12. When the petitioner submitted the application, the order governing employment to dependents under the dying in harness scheme in public services was G.O.(P) No. 7/95/P&ARD; dated 30.3.1995. As per paragraph 18 of that order, there was no time limit for submitting the application. The said paragraph reads as follows:-

'There shall be no time limit for preferring applications under the scheme. Dependents can apply for the benefit of the scheme at any time but within the upper age limit prescribed for the direct recruitment to the post requested for by him/her.'

As per that Government Order, there was no income limit also. Paragraph 12 of the said G.O. reads as follows:-

'There shall be no income limit restriction.'

13. The petitioner became major on 30.5.1996 and he applied for appointment on 30.11.1998. Since the above said Government Order was, at the relevant time, part of the Rules, there was no time limit or income limit. Therefore, the contentions of the Manager contained in paragraph 3 of his counter affidavit in O.P. No. 8968/02 regarding the eligibility of the petitioner (delay in applying and financial position) are unsustainable. The said Government Order came under severe criticism from this Court in the matter of appointment to public services in the judgment in O.P. No. 10287/95. The said criticism was made relying on Umeshkumar Nagpal's case mentioned above. Therefore, the Government accepted the adverse criticism made by this Court in the judgment in O.P. No. 10287/95 and issued G.O.(P) No. 12/99/P&ARD; dated 24.5.1999. As per that G.O., time limit for submission of application and also income limit were introduced. The time limit was that the application should be submitted within two years after the death of the employee and in the case of minors, within three years after attaining majority. The income of the family should not exceed Rs. 1.5 lakhs. In the new G.O., it has been specifically provided that pending applications as on the date of that order shall be dealt with as per the earlier orders. This Government Order also being part of the Rule by virtue of legislation by reference, the 4th respondent Manager cannot escape from the liability of giving appointment to the petitioner. In view of the above position, Original Petitions are allowed. Ext.P5 in O.P. No. 8968/02 is quashed. It is declared that the petitioner is entitled to get appointment to the post of Full Time Menial in which the 5th respondent was appointed, with effect from the date of appointment of the said respondent. The Manager shall pass consequential orders appointing the petitioner within one month from the date of receipt of a copy of this judgment.
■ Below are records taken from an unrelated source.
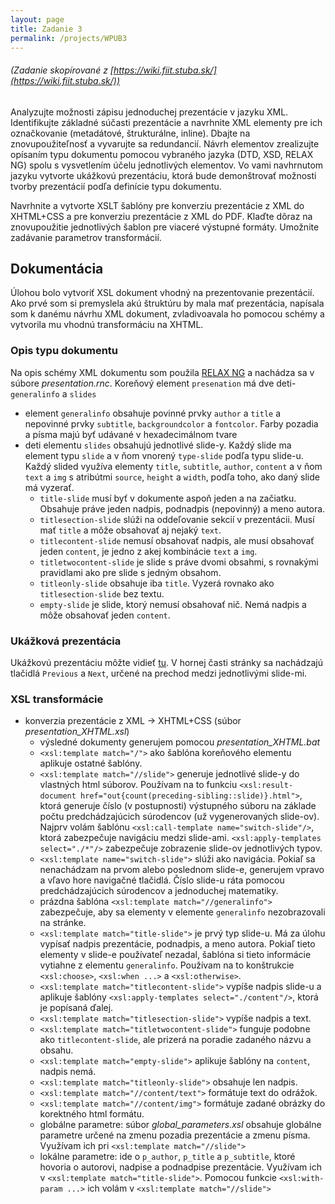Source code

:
 ```yaml
---
layout: page
title: Zadanie 3
permalink: /projects/WPUB3
---
```

###### _(Zadanie skopírované z [https://wiki.fiit.stuba.sk/](https://wiki.fiit.stuba.sk/))_
Analyzujte možnosti zápisu jednoduchej prezentácie v jazyku XML. Identifikujte základné súčasti prezentácie a navrhnite XML elementy pre ich označkovanie (metadátové, štrukturálne, inline). Dbajte na znovupoužiteľnosť a vyvarujte sa redundancií. Návrh elementov zrealizujte opísaním typu dokumentu pomocou vybraného jazyka (DTD, XSD, RELAX NG) spolu s vysvetlením účelu jednotlivých elementov. Vo vami navhrnutom jazyku vytvorte ukážkovú prezentáciu, ktorá bude demonštrovať možnosti tvorby prezentácií podľa definície typu dokumentu.

Navrhnite a vytvorte XSLT šablóny pre konverziu prezentácie z XML do XHTML+CSS a pre konverziu prezentácie z XML do PDF. Klaďte dôraz na znovupoužitie jednotlivých šablon pre viaceré výstupné formáty. Umožnite zadávanie parametrov transformácií.

## Dokumentácia
Úlohou bolo vytvoriť XSL dokument vhodný na prezentovanie prezentácií. Ako prvé som si premyslela akú štruktúru by mala mať prezentácia, napísala som k danému návrhu XML dokument, zvladivoavala ho pomocou schémy a vytvorila mu vhodnú transformáciu na XHTML.

### Opis typu dokumentu
Na opis schémy XML dokumentu som použila [RELAX NG](http://relaxng.org/) a nachádza sa v súbore *presentation.rnc*.
Koreňový element `presenation` má dve deti- `generalinfo` a `slides`
  * element `generalinfo` obsahuje povinné prvky `author` a `title` a nepovinné prvky `subtitle`, `backgroundcolor` a `fontcolor`. Farby pozadia a písma majú byť udávané v hexadecimálnom tvare 
  * deti elementu `slides` obsahujú jednotlivé slide-y. Každý slide ma element typu `slide` a v ňom vnorený `type-slide` podľa typu slide-u. Každý slided využíva elementy `title`, `subtitle`, `author`, `content` a v ňom `text` a `img` s atribútmi `source`, `height` a `width`, podľa toho, ako daný slide má vyzerať.
    * `title-slide` musí byť v dokumente aspoň jeden a na začiatku. Obsahuje práve jeden nadpis, podnadpis (nepovinný) a meno autora.
    * `titlesection-slide` slúži na oddeľovanie sekcií v prezentácii. Musí mať `title` a môže obsahovať aj nejaký `text`.
    * `titlecontent-slide` nemusí obsahovať nadpis, ale musí obsahovať jeden `content`, je jedno z akej kombinácie `text`  a `img`.
    * `titletwocontent-slide` je slide s práve dvomi obsahmi, s rovnakými pravidlami ako pre slide s jedným obsahom.
    * `titleonly-slide` obsahuje iba `title`. Vyzerá rovnako ako `titlesection-slide` bez textu.
    * `empty-slide` je slide, ktorý nemusí obsahovať nič. Nemá nadpis a môže obsahovať jeden `content`.

### Ukážková prezentácia
Ukážkovú prezentáciu môžte vidieť [tu](./WPUB3/presentation/out0.html). V hornej časti stránky sa nachádzajú tlačidlá `Previous` a `Next`, určené na prechod medzi jednotlivými slide-mi.

### XSL transformácie
  * konverzia prezentácie z XML -> XHTML+CSS (súbor *presentation_XHTML.xsl*)
    * výsledné dokumenty generujem pomocou *presentation_XHTML.bat*
    * `<xsl:template match="/">` ako šablóna koreňového elementu aplikuje ostatné šablóny.
    * `<xsl:template match="//slide">` generuje jednotlivé slide-y do vlastných html súborov. Používam na to funkciu `<xsl:result-document href="out{count(preceding-sibling::slide)}.html">`, ktorá generuje číslo (v postupnosti) výstupného súboru na základe počtu predchádzajúcich súrodencov (už vygenerovaných slide-ov). Najprv volám šablónu `<xsl:call-template name="switch-slide"/>`, ktorá zabezpečuje navigáciu medzi slide-ami. `<xsl:apply-templates select="./*"/>` zabezpečuje zobrazenie slide-ov jednotlivých typov.
    * `<xsl:template name="switch-slide">` slúži ako navigácia. Pokiaľ sa nenachádzam na prvom alebo poslednom slide-e, generujem vpravo a vľavo hore navigačné tlačidlá. Číslo slide-u ráta pomocou predchádzajúcich súrodencov a jednoduchej matematiky.
    * prázdna šablóna `<xsl:template match="//generalinfo">` zabezpečuje, aby sa elementy v elemente `generalinfo` nezobrazovali na stránke.
    * `<xsl:template match="title-slide">` je prvý typ slide-u. Má za úlohu vypísať nadpis prezentácie, podnadpis, a meno autora. Pokiaľ tieto elementy v slide-e používateľ nezadal, šablóna si tieto informácie vytiahne z elementu `generalinfo`. Používam na to konštrukcie `<xsl:choose>`, `<xsl:when ...>` a `<xsl:otherwise>`.
    * `<xsl:template match="titlecontent-slide">` vypíše nadpis slide-u a aplikuje šablóny `<xsl:apply-templates select="./content"/>`, ktorá je popísaná ďalej.
    * `<xsl:template match="titlesection-slide">` vypíše nadpis a text.
    * `<xsl:template match="titletwocontent-slide">` funguje podobne ako `titlecontent-slide`, ale prizerá na poradie zadaného názvu a obsahu.
    * `<xsl:template match="empty-slide">` aplikuje šablóny na `content`, nadpis nemá.
    * `<xsl:template match="titleonly-slide">` obsahuje len nadpis.
    * `<xsl:template match="//content/text">` formátuje text do odrážok.
    * `<xsl:template match="//content/img">` formátuje zadané obrázky do korektného html formátu.
    * globálne parametre: súbor *global_parameters.xsl* obsahuje globálne parametre určené na zmenu pozadia prezentácie a zmenu písma. Využívam ich pri `<xsl:template match="//slide">`
    * lokálne parametre: ide o `p_author`, `p_title` a `p_subtitle`, ktoré hovoria o autorovi, nadpise a podnadpise prezentácie. Využívam ich v `<xsl:template match="title-slide">`. Pomocou funkcie `<xsl:with-param ...>` ich volám v `<xsl:template match="//slide">`
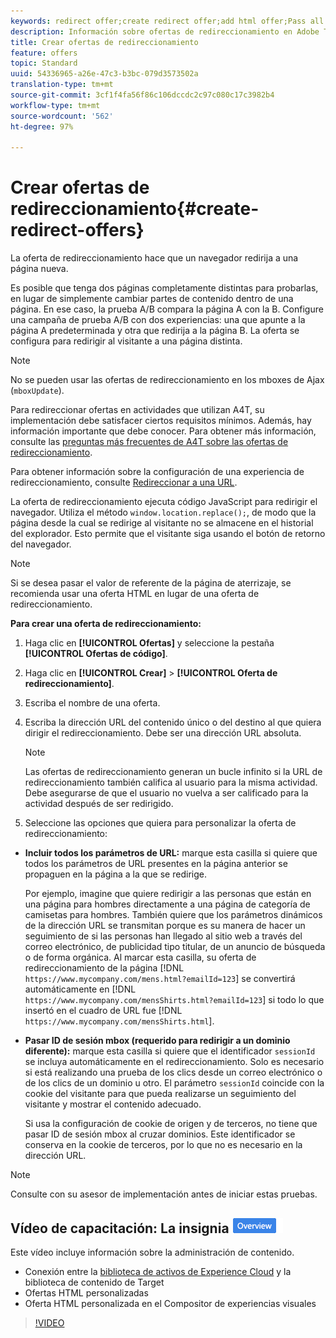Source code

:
 ```yaml
---
keywords: redirect offer;create redirect offer;add html offer;Pass all URL parameters in redirect;Pass mboxSessionId in redirect (only needed when the redirect is going to a different domain)
description: Información sobre ofertas de redireccionamiento en Adobe Target que provocan que un explorador redirija a una página nueva.
title: Crear ofertas de redireccionamiento
feature: offers
topic: Standard
uuid: 54336965-a26e-47c3-b3bc-079d3573502a
translation-type: tm+mt
source-git-commit: 3cf1f4fa56f86c106dccdc2c97c080c17c3982b4
workflow-type: tm+mt
source-wordcount: '562'
ht-degree: 97%

---
```



# Crear ofertas de redireccionamiento{#create-redirect-offers}

La oferta de redireccionamiento hace que un navegador redirija a una página nueva.

Es posible que tenga dos páginas completamente distintas para probarlas, en lugar de simplemente cambiar partes de contenido dentro de una página. En ese caso, la prueba A/B compara la página A con la B. Configure una campaña de prueba A/B con dos experiencias: una que apunte a la página A predeterminada y otra que redirija a la página B. La oferta se configura para redirigir al visitante a una página distinta.

>[!NOTE]
>
>No se pueden usar las ofertas de redireccionamiento en los mboxes de Ajax (`mboxUpdate`).
>
>Para redireccionar ofertas en actividades que utilizan A4T, su implementación debe satisfacer ciertos requisitos mínimos. Además, hay información importante que debe conocer. Para obtener más información, consulte las [preguntas más frecuentes de A4T sobre las ofertas de redireccionamiento](../../c-integrating-target-with-mac/a4t/r-a4t-faq/a4t-faq-redirect-offers.md#concept_21BF213F10E1414A9DCD4A98AF207905).

Para obtener información sobre la configuración de una experiencia de redireccionamiento, consulte [Redireccionar a una URL](../../c-experiences/c-visual-experience-composer/redirect-offer.md#task_9578678D42784F5EB9638F8AC8C911FA).

La oferta de redireccionamiento ejecuta código JavaScript para redirigir el navegador. Utiliza el método `window.location.replace();`, de modo que la página desde la cual se redirige al visitante no se almacene en el historial del explorador. Esto permite que el visitante siga usando el botón de retorno del navegador.

>[!NOTE]
>
>Si se desea pasar el valor de referente de la página de aterrizaje, se recomienda usar una oferta HTML en lugar de una oferta de redireccionamiento.

**Para crear una oferta de redireccionamiento:**

1. Haga clic en **[!UICONTROL Ofertas]** y seleccione la pestaña **[!UICONTROL Ofertas de código]**.
1. Haga clic en **[!UICONTROL Crear]** > **[!UICONTROL Oferta de redireccionamiento]**.
1. Escriba el nombre de una oferta.
1. Escriba la dirección URL del contenido único o del destino al que quiera dirigir el redireccionamiento. Debe ser una dirección URL absoluta.

   >[!NOTE]
   >
   >Las ofertas de redireccionamiento generan un bucle infinito si la URL de redireccionamiento también califica al usuario para la misma actividad. Debe asegurarse de que el usuario no vuelva a ser calificado para la actividad después de ser redirigido.

1. Seleccione las opciones que quiera para personalizar la oferta de redireccionamiento:

* **Incluir todos los parámetros de URL:** marque esta casilla si quiere que todos los parámetros de URL presentes en la página anterior se propaguen en la página a la que se redirige.

   Por ejemplo, imagine que quiere redirigir a las personas que están en una página para hombres directamente a una página de categoría de camisetas para hombres. También quiere que los parámetros dinámicos de la dirección URL se transmitan porque es su manera de hacer un seguimiento de si las personas han llegado al sitio web a través del correo electrónico, de publicidad tipo titular, de un anuncio de búsqueda o de forma orgánica. Al marcar esta casilla, su oferta de redireccionamiento de la página [!DNL `https://www.mycompany.com/mens.html?emailId=123`] se convertirá automáticamente en [!DNL `https://www.mycompany.com/mensShirts.html?emailId=123`] si todo lo que insertó en el cuadro de URL fue [!DNL `https://www.mycompany.com/mensShirts.html`].

* **Pasar ID de sesión mbox (requerido para redirigir a un dominio diferente):** marque esta casilla si quiere que el identificador `sessionId` se incluya automáticamente en el redireccionamiento. Solo es necesario si está realizando una prueba de los clics desde un correo electrónico o de los clics de un dominio u otro. El parámetro `sessionId` coincide con la cookie del visitante para que pueda realizarse un seguimiento del visitante y mostrar el contenido adecuado.

   Si usa la configuración de cookie de origen y de terceros, no tiene que pasar ID de sesión mbox al cruzar dominios. Este identificador se conserva en la cookie de terceros, por lo que no es necesario en la dirección URL.

>[!NOTE]
>
>Consulte con su asesor de implementación antes de iniciar estas pruebas.

## Vídeo de capacitación: La insignia ![Información general del repositorio de contenido (4:56)](/help/assets/overview.png)

Este vídeo incluye información sobre la administración de contenido.

* Conexión entre la [biblioteca de activos de Experience Cloud](https://docs.adobe.com/content/help/en/core-services/interface/assets/creative-cloud.html) y la biblioteca de contenido de Target
* Ofertas HTML personalizadas
* Oferta HTML personalizada en el Compositor de experiencias visuales

>[!VIDEO](https://video.tv.adobe.com/v/17387)
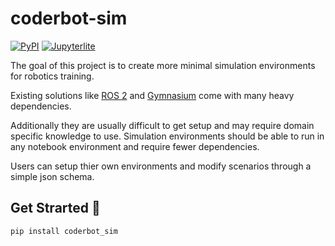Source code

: 
# coderbot-sim

[![PyPI](https://img.shields.io/pypi/v/coderbot-sim.svg)](https://pypi.org/project/coderbot-sim)
[![Jupyterlite](https://jupyterlite.rtfd.io/en/latest/_static/badge.svg)](https://matthewandretaylor.github.io/CoderBots/lab?path=example.ipynb)

The goal of this project is to create more minimal simulation environments for robotics training.

Existing solutions like [ROS 2](https://github.com/ros2) and [Gymnasium](https://gymnasium.farama.org/) come with many heavy dependencies.

Additionally they are usually difficult to get setup and may require domain specific knowledge to use.
Simulation environments should be able to run in any notebook environment and require fewer dependencies.

Users can setup thier own environments and modify scenarios through a simple json schema.

## Get Strarted 🚀

```bash
pip install coderbot_sim
```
The petitioner will be entitled to all consequential benefits except arrears of salary. The District Educational Officer shall take further action in accordance with law on the basis of the order passed by the Manager as directed above. The 5th respondent shall be entitled to get salary for the period he has actually worked provided there was a post to accommodate him as per the staff fixation orders for the relevant years.